Excerpts from a dataset
--------------------------------

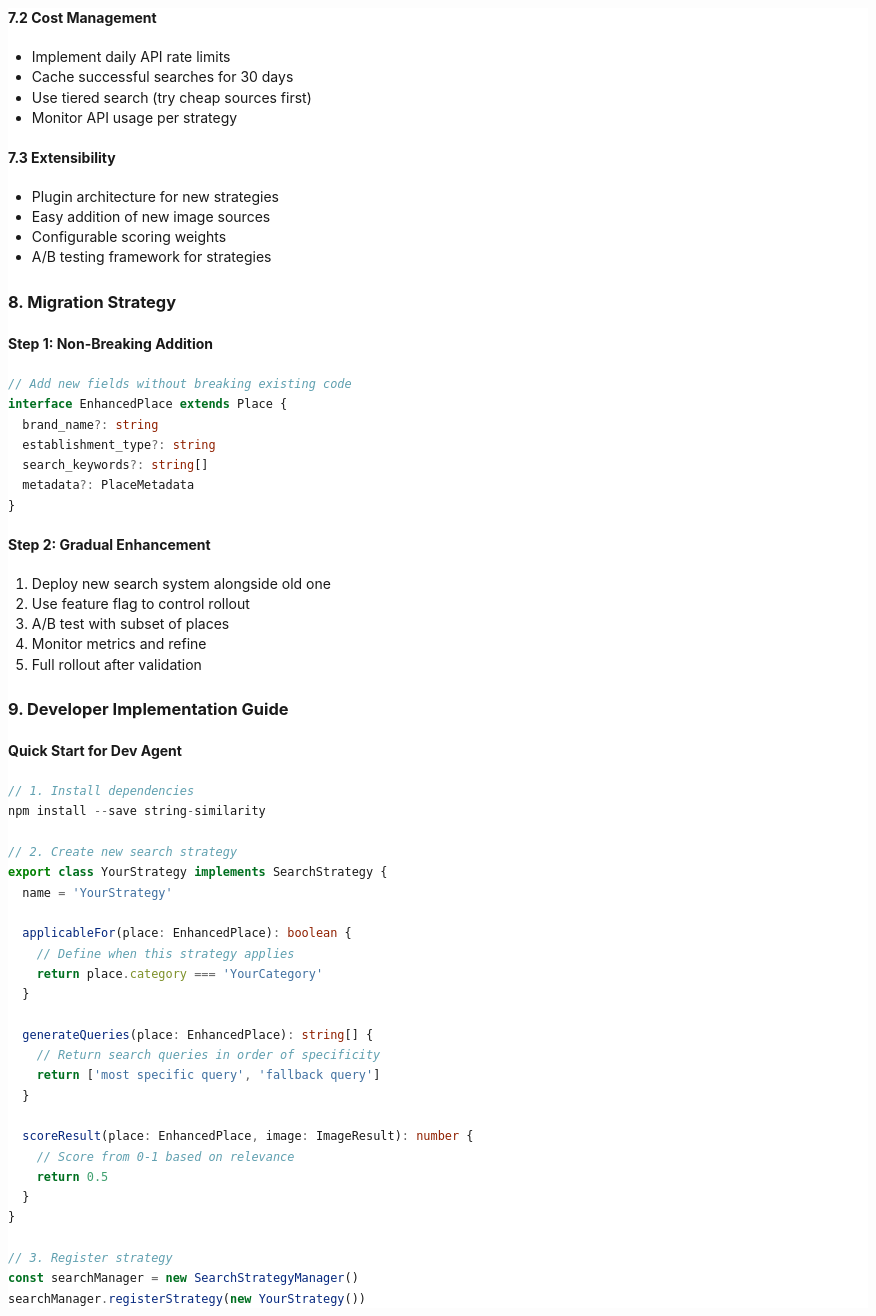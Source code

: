 #### 7.2 Cost Management
- Implement daily API rate limits
- Cache successful searches for 30 days
- Use tiered search (try cheap sources first)
- Monitor API usage per strategy

#### 7.3 Extensibility
- Plugin architecture for new strategies
- Easy addition of new image sources
- Configurable scoring weights
- A/B testing framework for strategies

### 8. Migration Strategy

#### Step 1: Non-Breaking Addition
```typescript
// Add new fields without breaking existing code
interface EnhancedPlace extends Place {
  brand_name?: string
  establishment_type?: string
  search_keywords?: string[]
  metadata?: PlaceMetadata
}
```

#### Step 2: Gradual Enhancement
1. Deploy new search system alongside old one
2. Use feature flag to control rollout
3. A/B test with subset of places
4. Monitor metrics and refine
5. Full rollout after validation

### 9. Developer Implementation Guide

#### Quick Start for Dev Agent
```typescript
// 1. Install dependencies
npm install --save string-similarity

// 2. Create new search strategy
export class YourStrategy implements SearchStrategy {
  name = 'YourStrategy'
  
  applicableFor(place: EnhancedPlace): boolean {
    // Define when this strategy applies
    return place.category === 'YourCategory'
  }
  
  generateQueries(place: EnhancedPlace): string[] {
    // Return search queries in order of specificity
    return ['most specific query', 'fallback query']
  }
  
  scoreResult(place: EnhancedPlace, image: ImageResult): number {
    // Score from 0-1 based on relevance
    return 0.5
  }
}

// 3. Register strategy
const searchManager = new SearchStrategyManager()
searchManager.registerStrategy(new YourStrategy())

```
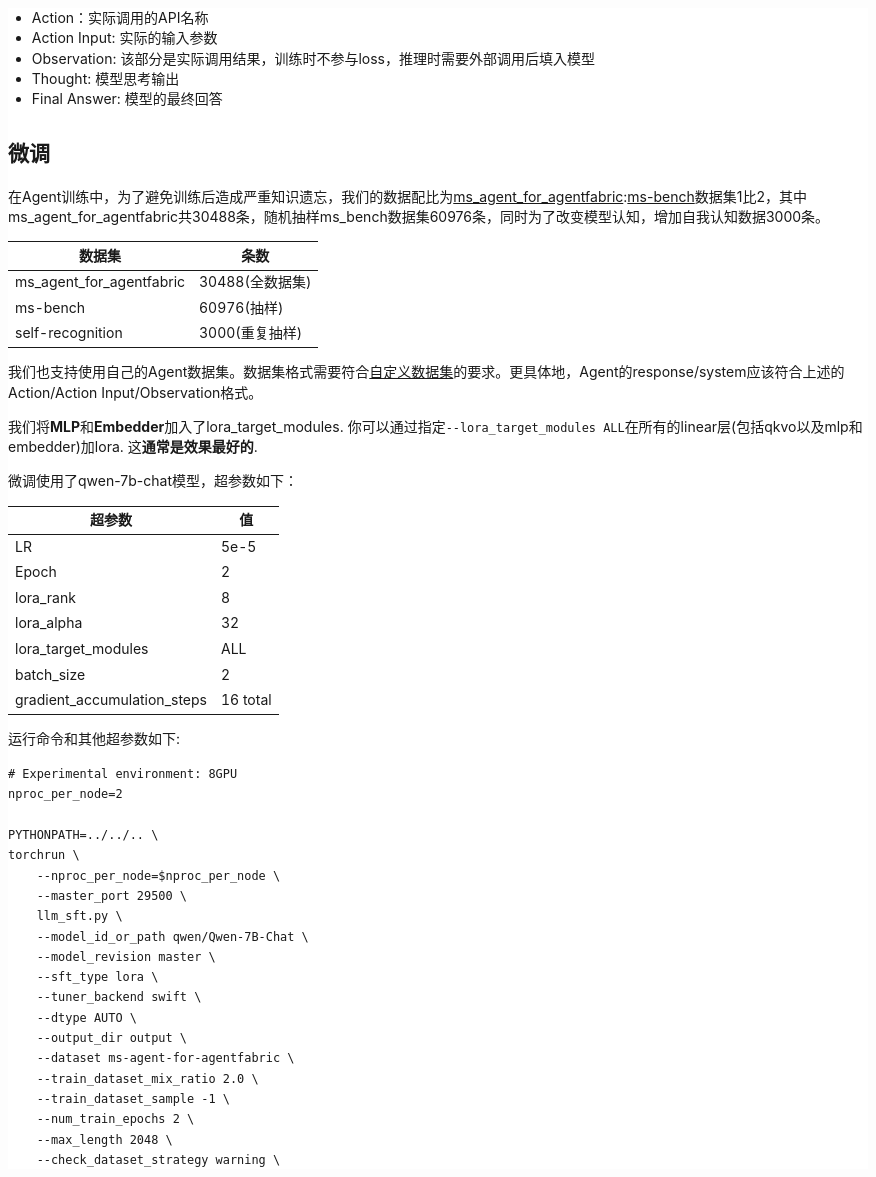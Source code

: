 - Action：实际调用的API名称
- Action Input: 实际的输入参数
- Observation: 该部分是实际调用结果，训练时不参与loss，推理时需要外部调用后填入模型
- Thought: 模型思考输出
- Final Answer: 模型的最终回答

## 微调

在Agent训练中，为了避免训练后造成严重知识遗忘，我们的数据配比为[ms_agent_for_agentfabric](https://modelscope.cn/datasets/AI-ModelScope/ms_agent_for_agentfabric/summary):[ms-bench](https://www.modelscope.cn/datasets/iic/ms_bench/summary)数据集1比2，其中ms_agent_for_agentfabric共30488条，随机抽样ms_bench数据集60976条，同时为了改变模型认知，增加自我认知数据3000条。

| 数据集           | 条数            |
| ---------------- | --------------- |
| ms_agent_for_agentfabric         | 30488(全数据集) |
| ms-bench         | 60976(抽样)     |
| self-recognition | 3000(重复抽样)  |

我们也支持使用自己的Agent数据集。数据集格式需要符合[自定义数据集](https://github.com/modelscope/swift/blob/main/docs/source/LLM/%E8%87%AA%E5%AE%9A%E4%B9%89%E4%B8%8E%E6%8B%93%E5%B1%95.md#%E8%87%AA%E5%AE%9A%E4%B9%89%E6%95%B0%E6%8D%AE%E9%9B%86)的要求。更具体地，Agent的response/system应该符合上述的Action/Action Input/Observation格式。

我们将**MLP**和**Embedder**加入了lora_target_modules. 你可以通过指定`--lora_target_modules ALL`在所有的linear层(包括qkvo以及mlp和embedder)加lora. 这**通常是效果最好的**.

微调使用了qwen-7b-chat模型，超参数如下：

| 超参数                      | 值       |
| --------------------------- | -------- |
| LR                          | 5e-5     |
| Epoch                       | 2        |
| lora_rank                   | 8        |
| lora_alpha                  | 32       |
| lora_target_modules         | ALL      |
| batch_size                  | 2        |
| gradient_accumulation_steps | 16 total |

运行命令和其他超参数如下:

```shell
# Experimental environment: 8GPU
nproc_per_node=2

PYTHONPATH=../../.. \
torchrun \
    --nproc_per_node=$nproc_per_node \
    --master_port 29500 \
    llm_sft.py \
    --model_id_or_path qwen/Qwen-7B-Chat \
    --model_revision master \
    --sft_type lora \
    --tuner_backend swift \
    --dtype AUTO \
    --output_dir output \
    --dataset ms-agent-for-agentfabric \
    --train_dataset_mix_ratio 2.0 \
    --train_dataset_sample -1 \
    --num_train_epochs 2 \
    --max_length 2048 \
    --check_dataset_strategy warning \
```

--------------------------------

## Problem to work on:
From the entries above, give again exactly the lines running from the line with "- Observation: 该部分是实际调用结果，训练时不参与loss，推理时需要外部调用后填入模型" to the line with "在Agent训练中，为了避免"; include both of those lines.

## Solution to this exercise:
- Observation: 该部分是实际调用结果，训练时不参与loss，推理时需要外部调用后填入模型
- Thought: 模型思考输出
- Final Answer: 模型的最终回答

## 微调

在Agent训练中，为了避免训练后造成严重知识遗忘，我们的数据配比为[ms_agent_for_agentfabric](https://modelscope.cn/datasets/AI-ModelScope/ms_agent_for_agentfabric/summary):[ms-bench](https://www.modelscope.cn/datasets/iic/ms_bench/summary)数据集1比2，其中ms_agent_for_agentfabric共30488条，随机抽样ms_bench数据集60976条，同时为了改变模型认知，增加自我认知数据3000条。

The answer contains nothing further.